Additionally, the bore is disposed coaxially within the hub and the apparatus further includes a bearing which is disposed coaxially within the bore for bearingly supporting the hub relative to the syphon.

Each of the arms includes a first portion which has an inner end and an outer end, the inner ends of the first portions of the arms being secured to the hub.

A second portion has an inner termination and an outer termination, the inner terminations of the second portions of the arms are secured to the outer ends of the first portions of the arms. Also, the outer terminations of the second portions of the arms are secured to the internal surface of the rotating cylinder.

Each of the outer ends of the arms define a flange and each of the inner terminations of the second portions of the arms define a further flange. The arrangement is such that the further flange and the flange of each arm cooperate with each other for permitting the releasable fastening of the first and second portions to each other.

Moreover, each of the second portions include a first tube which has a first and a second side. A second tube has an inner and an outer side, the second tube slidably cooperating with the first tube.

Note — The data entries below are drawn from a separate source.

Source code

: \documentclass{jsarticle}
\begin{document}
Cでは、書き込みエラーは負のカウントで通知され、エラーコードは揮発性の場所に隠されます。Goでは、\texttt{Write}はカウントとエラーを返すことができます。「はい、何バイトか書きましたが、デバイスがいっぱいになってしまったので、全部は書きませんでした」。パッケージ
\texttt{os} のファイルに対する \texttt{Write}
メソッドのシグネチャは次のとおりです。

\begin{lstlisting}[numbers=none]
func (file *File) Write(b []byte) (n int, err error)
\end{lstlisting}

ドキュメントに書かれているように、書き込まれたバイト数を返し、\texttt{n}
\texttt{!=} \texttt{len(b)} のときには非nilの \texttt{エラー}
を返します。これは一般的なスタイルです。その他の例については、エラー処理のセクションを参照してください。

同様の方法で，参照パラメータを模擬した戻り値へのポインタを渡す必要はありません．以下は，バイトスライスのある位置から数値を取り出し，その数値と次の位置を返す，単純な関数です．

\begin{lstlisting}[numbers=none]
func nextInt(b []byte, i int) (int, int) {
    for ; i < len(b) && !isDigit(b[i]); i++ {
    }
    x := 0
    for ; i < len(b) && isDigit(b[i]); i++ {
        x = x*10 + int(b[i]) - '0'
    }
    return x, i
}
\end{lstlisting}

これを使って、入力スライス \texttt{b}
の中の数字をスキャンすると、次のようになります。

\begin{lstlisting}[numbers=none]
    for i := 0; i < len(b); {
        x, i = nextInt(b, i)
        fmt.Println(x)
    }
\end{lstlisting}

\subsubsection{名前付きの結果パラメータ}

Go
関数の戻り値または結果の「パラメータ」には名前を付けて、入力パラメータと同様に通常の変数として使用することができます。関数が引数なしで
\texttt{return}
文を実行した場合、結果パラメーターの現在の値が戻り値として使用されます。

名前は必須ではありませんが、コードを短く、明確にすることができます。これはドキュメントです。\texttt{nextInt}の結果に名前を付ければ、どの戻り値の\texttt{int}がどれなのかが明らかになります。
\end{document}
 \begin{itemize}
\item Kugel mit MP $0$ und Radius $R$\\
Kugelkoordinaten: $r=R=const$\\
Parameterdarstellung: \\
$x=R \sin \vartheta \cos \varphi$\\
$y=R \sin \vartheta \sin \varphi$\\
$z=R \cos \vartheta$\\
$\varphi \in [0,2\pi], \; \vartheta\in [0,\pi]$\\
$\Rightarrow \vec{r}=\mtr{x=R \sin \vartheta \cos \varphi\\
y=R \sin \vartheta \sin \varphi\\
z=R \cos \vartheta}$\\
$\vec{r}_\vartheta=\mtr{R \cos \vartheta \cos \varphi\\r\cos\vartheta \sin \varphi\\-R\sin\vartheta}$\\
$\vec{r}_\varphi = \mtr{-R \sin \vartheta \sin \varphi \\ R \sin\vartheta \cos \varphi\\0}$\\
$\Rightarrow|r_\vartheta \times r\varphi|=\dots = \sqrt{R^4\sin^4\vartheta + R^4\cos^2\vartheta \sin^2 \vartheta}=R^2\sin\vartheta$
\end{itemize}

A threaded device is provided for selectively adjusting an axial disposition of the tubes of the second portion relative to each other such that the arms and the hub disposed therebetween support the syphon relative to the internal surface of the rotating cylinder during rotation of the rotating cylinder around the syphon.

In a preferred embodiment of the present invention, the first tube slides telescopically within the second tube.

The second side of the first tube defines an external thread which cooperates with the threaded device. The arrangement is such that when the threaded device threadably engages the external thread of the first tube, the threaded device urges the inner side of the second tube axially relative to the first tube and radially relative to the hub for urging the outer side of the second tube against the internal surface of the rotating cylinder.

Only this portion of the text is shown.